Ein Jahr Corona-Krise, ein Jahr weniger Konsum, kaum bis keine Urlaubsflüge und weniger Verkehr. Der Emissionsrückgang ist zwar historischer Rekord, aber ungefähr in der Größenordnung, die notwendig ist, um das CO2-Budget für eine Erderhitzung von 1,5 Grad nicht zu sprengen. Dieser notwendige Rückgang wurde nicht durch nachhaltige Änderung unserer Wirtschaftsweise erreicht. Die Emissionen sind nur aufgrund einer globalen Pandemie gesunken, aufgrund von rigorosen Einschränkungen unserer Grundrechte.
Und während wir noch Zuhause sitzen und darauf warten, mit dem Impfen an der Reihe zu sein, wünschen sich alle ein Leben wie vor Corona zurück. Nur: Wie soll das funktionieren? Die Klimamaßnahmen der meisten Länder sind nicht ansatzweise mit dem 1,5-Grad-Limit vereinbar und neue Corona-Konjunkturpakete stehen sogar in direktem Widerspruch zu den eigenen Klimazielen.
Ein fossiler Neustart unserer Wirtschaft katapultiert uns schneller denn je wieder auf den Kurs in Richtung Klimakatastrophe. Deutschland beispielsweise investiert nun genauso viele Milliarden in fossile Industrien, wie in zukunftsfähige Konzepte.
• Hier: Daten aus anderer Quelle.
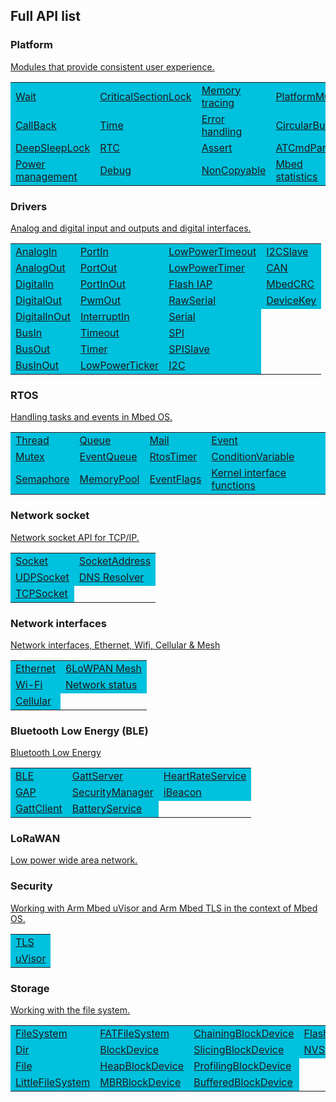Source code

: ## Full API list


### Platform

[Modules that provide consistent user experience.](platform.html)

<table>
<tbody>
<tr>
<td bgcolor="#00C1DE"><font color="white"><a href="wait.html">Wait</a></font></td>
<td bgcolor="#00C1DE"><font color="white"><a href="criticalsectionlock.html">CriticalSectionLock</a></font></td>
<td bgcolor="#00C1DE"><font color="white"><a href="memory-tracing.html">Memory tracing</a></font></td>
<td bgcolor="#00C1DE"><font color="white"><a href="platformmutex.html">PlatformMutex</a></font></td>
</tr>
<tr>
<td bgcolor="#00C1DE"><font color="white"><a href="callback.html">CallBack</a></font></td>
<td bgcolor="#00C1DE"><font color="white"><a href="time.html">Time</a></font></td>
<td bgcolor="#00C1DE"><font color="white"><a href="error-handling.html">Error handling</a></font></td>
<td bgcolor="#00C1DE"><font color="white"><a href="circularbuffer.html">CircularBuffer</a></font></td>
</tr>
<tr>
<td bgcolor="#00C1DE"><font color="white"><a href="deepsleeplock.html">DeepSleepLock</a></font></td>
<td bgcolor="#00C1DE"><font color="white"><a href="rtc.html">RTC</a></font></td>
<td bgcolor="#00C1DE"><font color="white"><a href="assert.html">Assert</a></font></td>
<td bgcolor="#00C1DE"><font color="white"><a href="atcmdparser.html">ATCmdParser</a></font></td>
</tr>
<tr>
<td bgcolor="#00C1DE"><font color="white"><a href="power-management.html">Power management</a></font></td>
<td bgcolor="#00C1DE"><font color="white"><a href="debug.html">Debug</a></font></td>
<td bgcolor="#00C1DE"><font color="white"><a href="noncopyable.html">NonCopyable</a></font></td>
<td bgcolor="#00C1DE"><font color="white"><a href="mbed-statistics.html">Mbed statistics</a></font></td>
</tr>
</tbody>
</table>

### Drivers

[Analog and digital input and outputs and digital interfaces.](drivers.html)

<table>
<tbody>
<tr>
<td bgcolor="#00C1DE"><font color="white"><a href="analogin.html">AnalogIn</a></font></td>
<td bgcolor="#00C1DE"><font color="white"><a href="portin.html">PortIn</a></font></td>
<td bgcolor="#00C1DE"><font color="white"><a href="lowpowertimeout.html">LowPowerTimeout</a></font></td>
<td bgcolor="#00C1DE"><font color="white"><a href="i2cslave.html">I2CSlave</a></font></td>
</tr>
<tr>
<td bgcolor="#00C1DE"><font color="white"><a href="analogout.html">AnalogOut</a></font></td>
<td bgcolor="#00C1DE"><font color="white"><a href="portout.html">PortOut</a></font></td>
<td bgcolor="#00C1DE"><font color="white"><a href="lowpowertimer.html">LowPowerTimer</a></font></td>
<td bgcolor="#00C1DE"><font color="white"><a href="debug.html">CAN</a></font></td>
</tr>
<tr>
<td bgcolor="#00C1DE"><font color="white"><a href="digitalin.html">DigitalIn</a></font></td>
<td bgcolor="#00C1DE"><font color="white"><a href="portinout.html">PortInOut</a></font></td>
<td bgcolor="#00C1DE"><font color="white"><a href="flash-iap.html">Flash IAP</a></font></td>
<td bgcolor="#00C1DE"><font color="white"><a href="mbedcrc.html">MbedCRC</a></font></td>
</tr>
<tr>
<td bgcolor="#00C1DE"><font color="white"><a href="digitalout.html">DigitalOut</a></font></td>
<td bgcolor="#00C1DE"><font color="white"><a href="pwmout.html">PwmOut</a></font></td>
<td bgcolor="#00C1DE"><font color="white"><a href="rawserial.html">RawSerial</a></font></td>
<td bgcolor="#00C1DE"><font color="white"><a href="devicekey.html">DeviceKey</a></font></td>
</tr>
<tr>
<td bgcolor="#00C1DE"><font color="white"><a href="digitalinout.html">DigitalInOut</a></font></td>
<td bgcolor="#00C1DE"><font color="white"><a href="interruptin.html">InterruptIn</a></font></td>
<td bgcolor="#00C1DE"><font color="white"><a href="serial.html">Serial</a></font></td>
</tr>
<tr>
<td bgcolor="#00C1DE"><font color="white"><a href="busin.html">BusIn</a></font></td>
<td bgcolor="#00C1DE"><font color="white"><a href="timeout.html">Timeout</a></font></td>
<td bgcolor="#00C1DE"><font color="white"><a href="spi.html">SPI</a></font></td>
</tr>
<tr>
<td bgcolor="#00C1DE"><font color="white"><a href="busout.html">BusOut</a></font></td>
<td bgcolor="#00C1DE"><font color="white"><a href="timer.html">Timer</a></font></td>
<td bgcolor="#00C1DE"><font color="white"><a href="spislave.html">SPISlave</a></font></td>
</tr>
<tr>
<td bgcolor="#00C1DE"><font color="white"><a href="businout.html">BusInOut</a></font></td>
<td bgcolor="#00C1DE"><font color="white"><a href="lowpowerticker.html">LowPowerTicker</a></font></td>
<td bgcolor="#00C1DE"><font color="white"><a href="i2c.html">I2C</a></font></td>
</tr>
</tbody>
</table>

### RTOS

[Handling tasks and events in Mbed OS.](rtos.html)

<table>
<tbody>
<tr>
<td bgcolor="#00C1DE"><font color="white"><a href="thread.html">Thread</a></font></td>
<td bgcolor="#00C1DE"><font color="white"><a href="queue.html">Queue</a></font></td>
<td bgcolor="#00C1DE"><font color="white"><a href="mail.html">Mail</a></font></td>
<td bgcolor="#00C1DE"><font color="white"><a href="event.html">Event</a></font></td>
</tr>
<tr>
<td bgcolor="#00C1DE"><font color="white"><a href="mutex.html">Mutex</a></font></td>
<td bgcolor="#00C1DE"><font color="white"><a href="eventqueue.html">EventQueue</a></font></td>
<td bgcolor="#00C1DE"><font color="white"><a href="rtostimer.html">RtosTimer</a></font></td>
<td bgcolor="#00C1DE"><font color="white"><a href="conditionvariable.html">ConditionVariable</a></font></td>
</tr>
<tr>
<td bgcolor="#00C1DE"><font color="white"><a href="semaphore.html">Semaphore</a></font></td>
<td bgcolor="#00C1DE"><font color="white"><a href="memorypool.html">MemoryPool</a></font></td>
<td bgcolor="#00C1DE"><font color="white"><a href="eventflags.html">EventFlags</a></font></td>
<td bgcolor="#00C1DE"><font color="white"><a href="kernel-interface-functions.html">Kernel interface functions</a></font></td>
</tr>
</tbody>
</table>

### Network socket

[Network socket API for TCP/IP.](network-socket.html)

<table>
<tbody>
<tr>
<td bgcolor="#00C1DE"><font color="white"><a href="socket.html">Socket</a></font></td>
<td bgcolor="#00C1DE"><font color="white"><a href="socketaddress.html">SocketAddress</a></font></td>
</tr>
<tr>
<td bgcolor="#00C1DE"><font color="white"><a href="udpsocket.html">UDPSocket</a></font></td>
<td bgcolor="#00C1DE"><font color="white"><a href="dns-resolver.html">DNS Resolver</a></font></td>
<tr>
<td bgcolor="#00C1DE"><font color="white"><a href="tcpsocket.html">TCPSocket</a></font></td>
</tr>
</tbody>
</table>

### Network interfaces

[Network interfaces, Ethernet, Wifi, Cellular & Mesh](network-interfaces.html)

<table>
<tbody>
<tr>
<td bgcolor="#00C1DE"><font color="white"><a href="ethernet.html">Ethernet</a></font></td>
<td bgcolor="#00C1DE"><font color="white"><a href="mesh-api.html">6LoWPAN Mesh</a></font></td>
</tr>
<tr>
<td bgcolor="#00C1DE"><font color="white"><a href="wi-fi.html">Wi-Fi</a></font></td>
<td bgcolor="#00C1DE"><font color="white"><a href="network-status.html">Network status</a></font></td>
<tr>
<td bgcolor="#00C1DE"><font color="white"><a href="cellular-api.html">Cellular</a></font></td>
</tr>
</tbody>
</table>

### Bluetooth Low Energy (BLE)

[Bluetooth Low Energy](bluetooth.html)

<table>
<tbody>
<tr>
<td bgcolor="#00C1DE"><font color="white"><a href="ble.html">BLE</a></font></td>
<td bgcolor="#00C1DE"><font color="white"><a href="gattserver.html">GattServer</a></font></td>
<td bgcolor="#00C1DE"><font color="white"><a href="heartrateservice.html">HeartRateService</a></font></td>
</tr>
<tr>
<td bgcolor="#00C1DE"><font color="white"><a href="gap.html">GAP</a></font></td>
<td bgcolor="#00C1DE"><font color="white"><a href="securitymanager.html">SecurityManager</a></font></td>
<td bgcolor="#00C1DE"><font color="white"><a href="ibeacon.html">iBeacon</a></font></td>
<tr>
<td bgcolor="#00C1DE"><font color="white"><a href="gattclient.html">GattClient</a></font></td>
<td bgcolor="#00C1DE"><font color="white"><a href="batteryservice.html">BatteryService</a></font></td>
</tr>
</tbody>
</table>

### LoRaWAN

[Low power wide area network.](lorawan.html)

### Security

[Working with Arm Mbed uVisor and Arm Mbed TLS in the context of Mbed OS.](security.html)

<table>
<tbody>
<tr>
<td bgcolor="#00C1DE"><font color="white"><a href="tls.html">TLS</a></font></td>
</tr>
<tr>
<td bgcolor="#00C1DE"><font color="white"><a href="uvisor.html">uVisor</a></font></td>
</tr>
</tbody>
</table>

### Storage

[Working with the file system.](storage.html)

<table>
<tbody>
<tr>
<td bgcolor="#00C1DE"><font color="white"><a href="filesystem.html">FileSystem</a></font></td>
<td bgcolor="#00C1DE"><font color="white"><a href="fatfilesystem.html">FATFileSystem</a></font></td>
<td bgcolor="#00C1DE"><font color="white"><a href="chainingblockdevice.html">ChainingBlockDevice</a></font></td>
<td bgcolor="#00C1DE"><font color="white"><a href="flashsimblockdevice.html">FlashSimBlockDevice</a></font></td>
</tr>
<tr>
<td bgcolor="#00C1DE"><font color="white"><a href="dir.html">Dir</a></font></td>
<td bgcolor="#00C1DE"><font color="white"><a href="blockdevice.html">BlockDevice</a></font></td>
<td bgcolor="#00C1DE"><font color="white"><a href="slicingblockdevice.html">SlicingBlockDevice</a></font></td>
<td bgcolor="#00C1DE"><font color="white"><a href="nvstore.html">NVStore</a></font></td>
</tr>
<tr>
<td bgcolor="#00C1DE"><font color="white"><a href="file.html">File</a></font></td>
<td bgcolor="#00C1DE"><font color="white"><a href="heapblockdevice.html">HeapBlockDevice</a></font></td>
<td bgcolor="#00C1DE"><font color="white"><a href="profilingblockdevice.html">ProfilingBlockDevice</a></font></td>
</tr>
<tr>
<td bgcolor="#00C1DE"><font color="white"><a href="littlefilesystem.html">LittleFileSystem</a></font></td>
<td bgcolor="#00C1DE"><font color="white"><a href="mbrblockdevice.html">MBRBlockDevice</a></font></td>
<td bgcolor="#00C1DE"><font color="white"><a href="bufferedblockdevice.html">BufferedBlockDevice</a></font></td>
</tr>
</font>
</tbody>
</table>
Millionen Menschen erfahren bereits jetzt am eigenen Leib, was ein Leben auf einem mehrere Grade wärmeren Planeten bedeutet. Nahrungsmangel, Desertifikation und das Ansteigen der Meeresspiegel fordern schon heute Leben. Aktivistinnen aus den heute schon von der Klimakrise besonders betroffenen Regionen zeigen uns: Die bisherige Erhitzung von 1,2 Grad bedeutet für sie schon die Hölle. Während Corona alles andere verdrängt, müssen wir ganz besonders hinschauen und die Zusammenhänge sehen.
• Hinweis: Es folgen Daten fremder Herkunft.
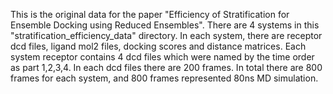 This is the original data for the paper "Efficiency of Stratification for Ensemble Docking using Reduced Ensembles".
There are 4 systems in this "stratification_efficiency_data" directory. In each system, there are receptor dcd files, ligand mol2 files,
docking scores and distance matrices.
Each system receptor contains 4 dcd files which were named by the time order as part 1,2,3,4. 
In each dcd files there are 200 frames. In total there are 800 frames for each system, and 800 frames represented 80ns MD simulation.
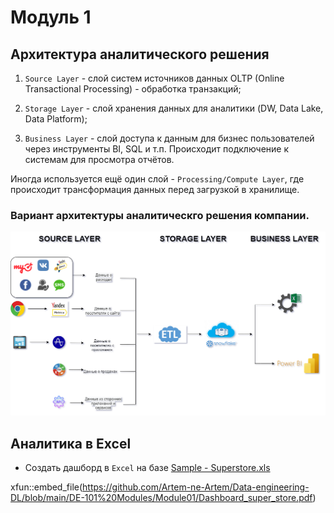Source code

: # Модуль 1

## Архитектура аналитического решения

1. `Source Layer` - слой систем источников данных OLTP (Online Transactional Processing) - обработка транзакций;

2. `Storage Layer` - слой хранения данных для аналитики (DW, Data Lake, Data Platform);

3. `Business Layer` - слой доступа к данным для бизнес пользователей через инструменты BI, SQL и т.п. Происходит подключение к системам для просмотра отчётов. 

Иногда используется ещё один слой - `Processing/Compute Layer`, где происходит трансформация данных перед загрузкой в хранилище.

### Вариант архитектуры аналитическго решения компании.
![Architecture](https://github.com/Artem-ne-Artem/Data-engineering-DL/blob/main/DE-101%20Modules/Module01/Analytics%20Architecture.png)

## Аналитика в Excel

- Создать дашборд в `Excel` на базе [Sample - Superstore.xls](https://github.com/Artem-ne-Artem/Data-engineering-DL/blob/main/DE-101%20Modules/Module01/Sample%20-%20Superstore.xls)

xfun::embed_file(https://github.com/Artem-ne-Artem/Data-engineering-DL/blob/main/DE-101%20Modules/Module01/Dashboard_super_store.pdf)
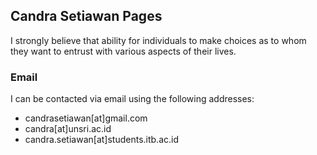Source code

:## Candra Setiawan Pages

I strongly believe that ability for individuals to make choices as to whom they want to entrust with various aspects of their lives.
### Email
I can be contacted via email using the following addresses:
- candrasetiawan[at]gmail.com
- candra[at]unsri.ac.id
- candra.setiawan[at]students.itb.ac.id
Seit Jahrhunderten haben europäische Industrieländer Kolonialstaaten ausgebeutet und Profit daraus geschlagen. Diese Machtverhältnisse spiegeln sich in heutigen Ungerechtigkeiten wider. Wer am wenigsten zur Klimakrise beigetragen hat, muss heute schon dagegen kämpfen. Wir brüsten uns damit Elektromobilität auszubauen, während wird dafür Ressourcen aus Bolivien verscherbeln.
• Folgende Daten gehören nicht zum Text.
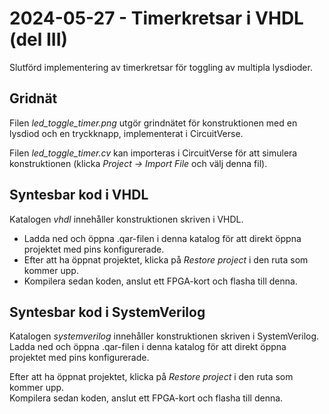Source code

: # 2024-05-27 - Timerkretsar i VHDL (del III)

Slutförd implementering av timerkretsar för toggling av multipla lysdioder.

## Gridnät
Filen *led_toggle_timer.png* utgör grindnätet för konstruktionen med en lysdiod och en tryckknapp, implementerat i CircuitVerse.  

Filen *led_toggle_timer.cv* kan importeras i CircuitVerse för att simulera konstruktionen (klicka *Project -> Import File* och välj denna fil).

## Syntesbar kod i VHDL
Katalogen *vhdl* innehåller konstruktionen skriven i VHDL.  
* Ladda ned och öppna .qar-filen i denna katalog för att direkt öppna projektet med pins konfigurerade.   
* Efter att ha öppnat projektet, klicka på *Restore project* i den ruta som kommer upp.  
* Kompilera sedan koden, anslut ett FPGA-kort och flasha till denna. 

## Syntesbar kod i SystemVerilog
Katalogen *systemverilog* innehåller konstruktionen skriven i SystemVerilog.  
Ladda ned och öppna .qar-filen i denna katalog för att direkt öppna projektet med pins konfigurerade.  

Efter att ha öppnat projektet, klicka på *Restore project* i den ruta som kommer upp.  
Kompilera sedan koden, anslut ett FPGA-kort och flasha till denna.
Auch die Pandemie ist vermutlich der Ausbeutung von Mensch und Natur geschuldet, und die Umweltzerstörung macht unseren Planeten noch fragiler. Kurze Konsumpausen reichen nicht aus, wenn die Krise im System steckt. Denn wer in der Gesellschaft privilegiert ist, kann sich einfacher schützen. Sei es durch den Kauf von FFP-2 Masken, dadurch, dass der Job im Homeoffice gemacht werden kann anstatt an der Supermarktkasse, oder durch ein besonders gut gedämmtes Eigenheim.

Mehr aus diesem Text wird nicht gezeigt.